* [EXERCISE DESCRIPTION]: Below are records; please set down exactly the lines from the first through the one containing "工具推荐 android studio".
****
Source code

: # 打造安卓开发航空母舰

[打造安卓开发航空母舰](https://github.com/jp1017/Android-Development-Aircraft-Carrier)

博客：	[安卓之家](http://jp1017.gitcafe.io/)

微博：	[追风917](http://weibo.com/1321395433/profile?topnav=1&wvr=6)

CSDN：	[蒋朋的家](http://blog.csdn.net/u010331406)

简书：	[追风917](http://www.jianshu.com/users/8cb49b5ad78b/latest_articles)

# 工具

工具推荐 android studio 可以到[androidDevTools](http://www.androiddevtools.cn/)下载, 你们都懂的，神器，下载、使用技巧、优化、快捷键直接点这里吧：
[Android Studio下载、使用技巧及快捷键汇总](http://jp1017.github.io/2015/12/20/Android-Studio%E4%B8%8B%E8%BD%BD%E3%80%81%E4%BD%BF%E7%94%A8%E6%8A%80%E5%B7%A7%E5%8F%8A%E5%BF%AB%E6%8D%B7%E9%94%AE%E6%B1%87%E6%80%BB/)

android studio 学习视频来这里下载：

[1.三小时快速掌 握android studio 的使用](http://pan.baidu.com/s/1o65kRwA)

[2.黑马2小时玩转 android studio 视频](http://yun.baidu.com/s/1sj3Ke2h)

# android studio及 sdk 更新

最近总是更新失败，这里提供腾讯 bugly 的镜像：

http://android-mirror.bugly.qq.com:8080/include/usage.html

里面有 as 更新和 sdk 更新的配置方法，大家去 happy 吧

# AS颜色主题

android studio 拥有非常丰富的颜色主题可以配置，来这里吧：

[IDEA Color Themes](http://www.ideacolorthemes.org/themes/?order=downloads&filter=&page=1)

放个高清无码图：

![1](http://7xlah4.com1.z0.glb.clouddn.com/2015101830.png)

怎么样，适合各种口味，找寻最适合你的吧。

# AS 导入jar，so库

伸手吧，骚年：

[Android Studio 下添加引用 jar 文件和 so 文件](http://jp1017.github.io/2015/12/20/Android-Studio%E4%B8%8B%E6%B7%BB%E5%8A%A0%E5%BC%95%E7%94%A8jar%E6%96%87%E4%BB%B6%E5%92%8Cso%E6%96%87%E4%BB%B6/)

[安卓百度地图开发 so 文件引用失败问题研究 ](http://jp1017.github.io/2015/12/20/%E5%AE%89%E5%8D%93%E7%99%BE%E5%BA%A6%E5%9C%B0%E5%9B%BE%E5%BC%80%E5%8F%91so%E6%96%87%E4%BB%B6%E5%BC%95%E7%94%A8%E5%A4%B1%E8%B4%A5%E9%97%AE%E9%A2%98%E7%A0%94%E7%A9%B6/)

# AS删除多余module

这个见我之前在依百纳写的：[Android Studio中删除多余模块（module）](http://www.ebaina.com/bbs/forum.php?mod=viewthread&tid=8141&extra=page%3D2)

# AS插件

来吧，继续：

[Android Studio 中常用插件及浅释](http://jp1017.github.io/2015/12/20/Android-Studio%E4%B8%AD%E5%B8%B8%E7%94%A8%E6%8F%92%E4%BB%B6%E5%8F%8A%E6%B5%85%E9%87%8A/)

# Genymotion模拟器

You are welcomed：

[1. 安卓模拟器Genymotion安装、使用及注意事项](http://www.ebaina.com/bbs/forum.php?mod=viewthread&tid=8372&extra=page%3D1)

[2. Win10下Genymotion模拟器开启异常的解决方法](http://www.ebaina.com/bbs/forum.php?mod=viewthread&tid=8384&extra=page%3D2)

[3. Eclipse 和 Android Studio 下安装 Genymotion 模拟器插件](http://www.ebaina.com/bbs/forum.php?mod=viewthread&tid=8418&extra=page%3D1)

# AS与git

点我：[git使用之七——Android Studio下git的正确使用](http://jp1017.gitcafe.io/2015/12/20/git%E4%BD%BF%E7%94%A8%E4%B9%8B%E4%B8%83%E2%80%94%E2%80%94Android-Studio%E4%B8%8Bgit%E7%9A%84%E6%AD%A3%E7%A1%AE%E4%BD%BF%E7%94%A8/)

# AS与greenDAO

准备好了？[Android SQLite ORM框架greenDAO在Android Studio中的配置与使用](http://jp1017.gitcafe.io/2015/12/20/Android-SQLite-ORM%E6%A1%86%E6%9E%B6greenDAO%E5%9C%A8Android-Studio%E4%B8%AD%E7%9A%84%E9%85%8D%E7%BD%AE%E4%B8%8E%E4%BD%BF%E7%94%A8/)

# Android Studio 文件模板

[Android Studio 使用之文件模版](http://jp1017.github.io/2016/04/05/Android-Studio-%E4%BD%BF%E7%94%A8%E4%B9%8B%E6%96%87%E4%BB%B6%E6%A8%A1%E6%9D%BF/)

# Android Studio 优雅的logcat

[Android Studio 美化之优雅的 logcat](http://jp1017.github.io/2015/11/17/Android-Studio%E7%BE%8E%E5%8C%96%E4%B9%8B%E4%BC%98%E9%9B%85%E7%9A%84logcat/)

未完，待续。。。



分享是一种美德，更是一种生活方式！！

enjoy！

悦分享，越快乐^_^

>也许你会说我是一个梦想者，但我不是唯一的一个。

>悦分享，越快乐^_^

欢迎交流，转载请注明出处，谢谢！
****
* [EXERCISE OUTPUT]:
Source code

: # 打造安卓开发航空母舰

[打造安卓开发航空母舰](https://github.com/jp1017/Android-Development-Aircraft-Carrier)

博客：	[安卓之家](http://jp1017.gitcafe.io/)

微博：	[追风917](http://weibo.com/1321395433/profile?topnav=1&wvr=6)

CSDN：	[蒋朋的家](http://blog.csdn.net/u010331406)

简书：	[追风917](http://www.jianshu.com/users/8cb49b5ad78b/latest_articles)

# 工具

工具推荐 android studio 可以到[androidDevTools](http://www.androiddevtools.cn/)下载, 你们都懂的，神器，下载、使用技巧、优化、快捷键直接点这里吧：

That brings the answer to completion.